● **Required work**
Only the text belongs in the answer: every line of the records below, transcribed exactly.

(Record extracts begins)

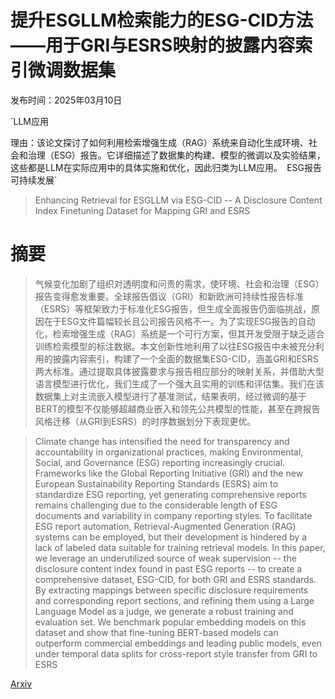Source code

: # 提升ESGLLM检索能力的ESG-CID方法——用于GRI与ESRS映射的披露内容索引微调数据集

发布时间：2025年03月10日

`LLM应用

理由：该论文探讨了如何利用检索增强生成（RAG）系统来自动化生成环境、社会和治理（ESG）报告。它详细描述了数据集的构建、模型的微调以及实验结果，这些都是LLM在实际应用中的具体实施和优化，因此归类为LLM应用。` `ESG报告` `可持续发展`

> Enhancing Retrieval for ESGLLM via ESG-CID -- A Disclosure Content Index Finetuning Dataset for Mapping GRI and ESRS

# 摘要

> 气候变化加剧了组织对透明度和问责的需求，使环境、社会和治理（ESG）报告变得愈发重要。全球报告倡议（GRI）和新欧洲可持续性报告标准（ESRS）等框架致力于标准化ESG报告，但生成全面报告仍面临挑战，原因在于ESG文件篇幅较长且公司报告风格不一。为了实现ESG报告的自动化，检索增强生成（RAG）系统是一个可行方案，但其开发受限于缺乏适合训练检索模型的标注数据。本文创新性地利用了以往ESG报告中未被充分利用的披露内容索引，构建了一个全面的数据集ESG-CID，涵盖GRI和ESRS两大标准。通过提取具体披露要求与报告相应部分的映射关系，并借助大型语言模型进行优化，我们生成了一个强大且实用的训练和评估集。我们在该数据集上对主流嵌入模型进行了基准测试，结果表明，经过微调的基于BERT的模型不仅能够超越商业嵌入和领先公共模型的性能，甚至在跨报告风格迁移（从GRI到ESRS）的时序数据划分下表现更优。


> Climate change has intensified the need for transparency and accountability in organizational practices, making Environmental, Social, and Governance (ESG) reporting increasingly crucial. Frameworks like the Global Reporting Initiative (GRI) and the new European Sustainability Reporting Standards (ESRS) aim to standardize ESG reporting, yet generating comprehensive reports remains challenging due to the considerable length of ESG documents and variability in company reporting styles. To facilitate ESG report automation, Retrieval-Augmented Generation (RAG) systems can be employed, but their development is hindered by a lack of labeled data suitable for training retrieval models. In this paper, we leverage an underutilized source of weak supervision -- the disclosure content index found in past ESG reports -- to create a comprehensive dataset, ESG-CID, for both GRI and ESRS standards. By extracting mappings between specific disclosure requirements and corresponding report sections, and refining them using a Large Language Model as a judge, we generate a robust training and evaluation set. We benchmark popular embedding models on this dataset and show that fine-tuning BERT-based models can outperform commercial embeddings and leading public models, even under temporal data splits for cross-report style transfer from GRI to ESRS

[Arxiv](https://arxiv.org/abs/2503.10674)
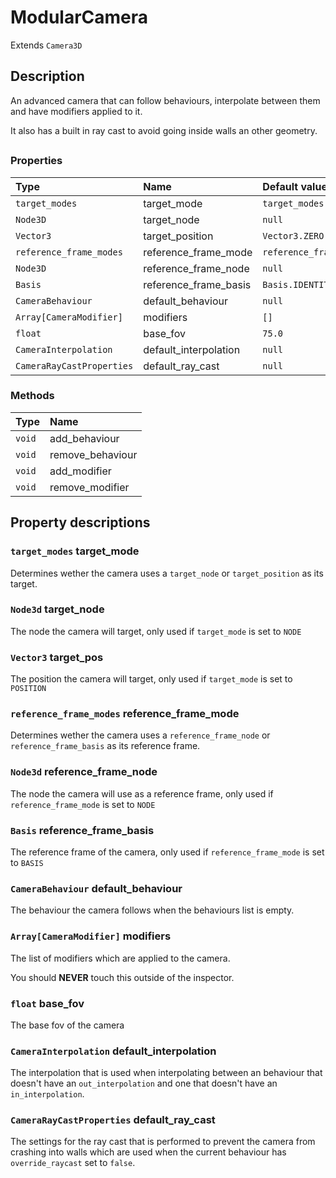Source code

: # ModularCamera

Extends `Camera3D`

## Description

An advanced camera that can follow behaviours, interpolate between them and have modifiers applied to it.

It also has a built in ray cast to avoid going inside walls an other geometry.

##

### Properties

Type|Name|Default value
:-|:-|:-
`target_modes`|target_mode|`target_modes.NODE`
`Node3D`|target_node|`null`
`Vector3`|target_position|`Vector3.ZERO`
`reference_frame_modes`|reference_frame_mode|`reference_frame_modes.BASIS`
`Node3D`|reference_frame_node|`null`
`Basis`|reference_frame_basis|`Basis.IDENTITY`
`CameraBehaviour`|default_behaviour|`null`
`Array[CameraModifier]`|modifiers|`[]`
`float`|base_fov|`75.0`
`CameraInterpolation`|default_interpolation|`null`
`CameraRayCastProperties`|default_ray_cast|`null`

### Methods

Type|Name
|:-|:-
`void`|add_behaviour
`void`|remove_behaviour
`void`|add_modifier
`void`|remove_modifier

## Property descriptions

###  `target_modes` target_mode

Determines wether the camera uses a `target_node` or `target_position` as its target.

### `Node3d` target_node

The node the camera will target, only used if `target_mode` is set to `NODE`

### `Vector3` target_pos

The position the camera will target, only used if `target_mode` is set to `POSITION`

###  `reference_frame_modes` reference_frame_mode

Determines wether the camera uses a `reference_frame_node` or `reference_frame_basis` as its reference frame.

### `Node3d` reference_frame_node

The node the camera will use as a reference frame, only used if `reference_frame_mode` is set to `NODE`

### `Basis` reference_frame_basis

The reference frame of the camera, only used if `reference_frame_mode` is set to `BASIS`

### `CameraBehaviour` default_behaviour

The behaviour the camera follows when the behaviours list is empty.

### `Array[CameraModifier]` modifiers

The list of modifiers which are applied to the camera.

You should **NEVER** touch this outside of the inspector.

### `float` base_fov

The base fov of the camera

### `CameraInterpolation` default_interpolation

The interpolation that is used when interpolating between an behaviour that doesn't have an `out_interpolation` and one that doesn't have an `in_interpolation`.

### `CameraRayCastProperties` default_ray_cast

The settings for the ray cast that is performed to prevent the camera from crashing into walls which are used when the current behaviour has `override_raycast` set to `false`.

(Record extracts ends)

● **Result**
Source code

: # 提升ESGLLM检索能力的ESG-CID方法——用于GRI与ESRS映射的披露内容索引微调数据集

发布时间：2025年03月10日

`LLM应用

理由：该论文探讨了如何利用检索增强生成（RAG）系统来自动化生成环境、社会和治理（ESG）报告。它详细描述了数据集的构建、模型的微调以及实验结果，这些都是LLM在实际应用中的具体实施和优化，因此归类为LLM应用。` `ESG报告` `可持续发展`

> Enhancing Retrieval for ESGLLM via ESG-CID -- A Disclosure Content Index Finetuning Dataset for Mapping GRI and ESRS

# 摘要

> 气候变化加剧了组织对透明度和问责的需求，使环境、社会和治理（ESG）报告变得愈发重要。全球报告倡议（GRI）和新欧洲可持续性报告标准（ESRS）等框架致力于标准化ESG报告，但生成全面报告仍面临挑战，原因在于ESG文件篇幅较长且公司报告风格不一。为了实现ESG报告的自动化，检索增强生成（RAG）系统是一个可行方案，但其开发受限于缺乏适合训练检索模型的标注数据。本文创新性地利用了以往ESG报告中未被充分利用的披露内容索引，构建了一个全面的数据集ESG-CID，涵盖GRI和ESRS两大标准。通过提取具体披露要求与报告相应部分的映射关系，并借助大型语言模型进行优化，我们生成了一个强大且实用的训练和评估集。我们在该数据集上对主流嵌入模型进行了基准测试，结果表明，经过微调的基于BERT的模型不仅能够超越商业嵌入和领先公共模型的性能，甚至在跨报告风格迁移（从GRI到ESRS）的时序数据划分下表现更优。


> Climate change has intensified the need for transparency and accountability in organizational practices, making Environmental, Social, and Governance (ESG) reporting increasingly crucial. Frameworks like the Global Reporting Initiative (GRI) and the new European Sustainability Reporting Standards (ESRS) aim to standardize ESG reporting, yet generating comprehensive reports remains challenging due to the considerable length of ESG documents and variability in company reporting styles. To facilitate ESG report automation, Retrieval-Augmented Generation (RAG) systems can be employed, but their development is hindered by a lack of labeled data suitable for training retrieval models. In this paper, we leverage an underutilized source of weak supervision -- the disclosure content index found in past ESG reports -- to create a comprehensive dataset, ESG-CID, for both GRI and ESRS standards. By extracting mappings between specific disclosure requirements and corresponding report sections, and refining them using a Large Language Model as a judge, we generate a robust training and evaluation set. We benchmark popular embedding models on this dataset and show that fine-tuning BERT-based models can outperform commercial embeddings and leading public models, even under temporal data splits for cross-report style transfer from GRI to ESRS

[Arxiv](https://arxiv.org/abs/2503.10674)
Source code

: # ModularCamera

Extends `Camera3D`

## Description

An advanced camera that can follow behaviours, interpolate between them and have modifiers applied to it.

It also has a built in ray cast to avoid going inside walls an other geometry.

##

### Properties

Type|Name|Default value
:-|:-|:-
`target_modes`|target_mode|`target_modes.NODE`
`Node3D`|target_node|`null`
`Vector3`|target_position|`Vector3.ZERO`
`reference_frame_modes`|reference_frame_mode|`reference_frame_modes.BASIS`
`Node3D`|reference_frame_node|`null`
`Basis`|reference_frame_basis|`Basis.IDENTITY`
`CameraBehaviour`|default_behaviour|`null`
`Array[CameraModifier]`|modifiers|`[]`
`float`|base_fov|`75.0`
`CameraInterpolation`|default_interpolation|`null`
`CameraRayCastProperties`|default_ray_cast|`null`

### Methods

Type|Name
|:-|:-
`void`|add_behaviour
`void`|remove_behaviour
`void`|add_modifier
`void`|remove_modifier

## Property descriptions

###  `target_modes` target_mode

Determines wether the camera uses a `target_node` or `target_position` as its target.

### `Node3d` target_node

The node the camera will target, only used if `target_mode` is set to `NODE`

### `Vector3` target_pos

The position the camera will target, only used if `target_mode` is set to `POSITION`

###  `reference_frame_modes` reference_frame_mode

Determines wether the camera uses a `reference_frame_node` or `reference_frame_basis` as its reference frame.

### `Node3d` reference_frame_node

The node the camera will use as a reference frame, only used if `reference_frame_mode` is set to `NODE`

### `Basis` reference_frame_basis

The reference frame of the camera, only used if `reference_frame_mode` is set to `BASIS`

### `CameraBehaviour` default_behaviour

The behaviour the camera follows when the behaviours list is empty.

### `Array[CameraModifier]` modifiers

The list of modifiers which are applied to the camera.

You should **NEVER** touch this outside of the inspector.

### `float` base_fov

The base fov of the camera

### `CameraInterpolation` default_interpolation

The interpolation that is used when interpolating between an behaviour that doesn't have an `out_interpolation` and one that doesn't have an `in_interpolation`.

### `CameraRayCastProperties` default_ray_cast

The settings for the ray cast that is performed to prevent the camera from crashing into walls which are used when the current behaviour has `override_raycast` set to `false`.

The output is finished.